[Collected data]

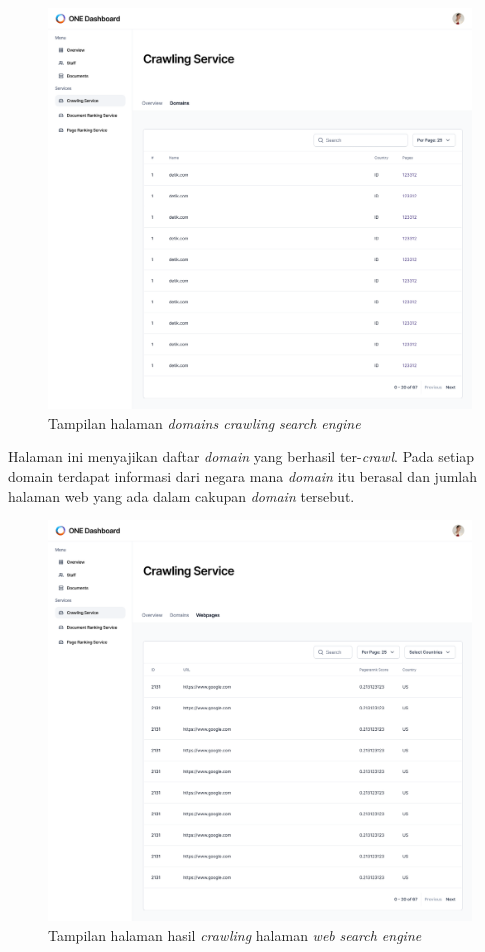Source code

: \begin{enumerate}[label=\alph*)., leftmargin=1\parindent]
	\begin{figure}[H]
		\centering
		\includegraphics[keepaspectratio, width=13cm]{gambar/uiux_crawling_domains.png}
		\caption{Tampilan halaman \textit{domains crawling} \textit{search engine}}
		\label{gambar:uiux_crawling_domains.png}
	\end{figure}

	Halaman ini menyajikan daftar \textit{domain} yang berhasil ter-\textit{crawl}. Pada setiap domain terdapat informasi dari negara mana \textit{domain} itu berasal dan jumlah halaman web yang ada dalam cakupan \textit{domain} tersebut.


	\begin{figure}[H]
		\centering
		\includegraphics[keepaspectratio, width=13cm]{gambar/uiux_crawling_webpages.png}
		\caption{Tampilan halaman hasil \textit{crawling} halaman \textit{web} \textit{search engine}}
		\label{gambar:uiux_crawling_webpages.png}
	\end{figure}



\end{enumerate}
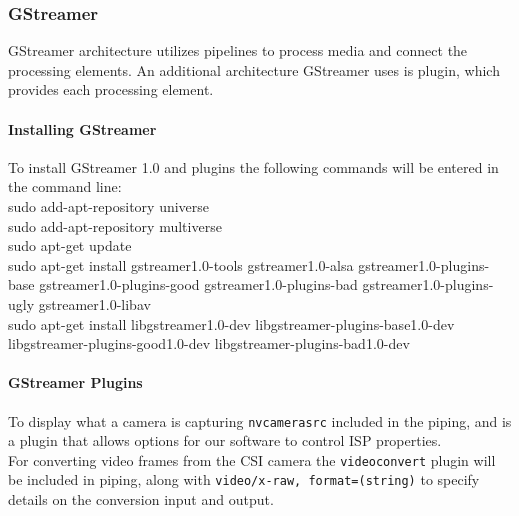 \documentclass[letterpaper,10pt,serif,draftclsnofoot,onecolumn,compsoc,titlepage]{IEEEtran}
\begin{document}
\subsubsection{GStreamer}

GStreamer architecture utilizes pipelines to process media and connect the processing 
elements. An additional architecture GStreamer uses is plugin, which provides each 
processing element. \\

\paragraph{Installing GStreamer}

To install GStreamer 1.0 and plugins the following commands will be entered in the 
command line: \\

sudo add-apt-repository universe \\
sudo add-apt-repository multiverse \\
sudo apt-get update \\
sudo apt-get install gstreamer1.0-tools gstreamer1.0-alsa gstreamer1.0-plugins-base 
gstreamer1.0-plugins-good gstreamer1.0-plugins-bad gstreamer1.0-plugins-ugly 
gstreamer1.0-libav \\
sudo apt-get install libgstreamer1.0-dev libgstreamer-plugins-base1.0-dev 
libgstreamer-plugins-good1.0-dev libgstreamer-plugins-bad1.0-dev \\

\paragraph{GStreamer Plugins}

To display what a camera is capturing \texttt{nvcamerasrc} included in the piping, 
and is a plugin that allows options for our software to control ISP properties. \\

For converting video frames from the CSI camera the \texttt{videoconvert} plugin will 
be included in piping, along with \texttt{video/x-raw, format=(string){}} to specify 
details on the conversion input and output. \\


\nocite{*}
%
%
\end{document}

Exercise: Copy each line, exactly, that falls between the line containing "details on the" and the end of the entries, both included.

Exercise solution:
details on the conversion input and output. \\


\nocite{*}
%
%
\end{document}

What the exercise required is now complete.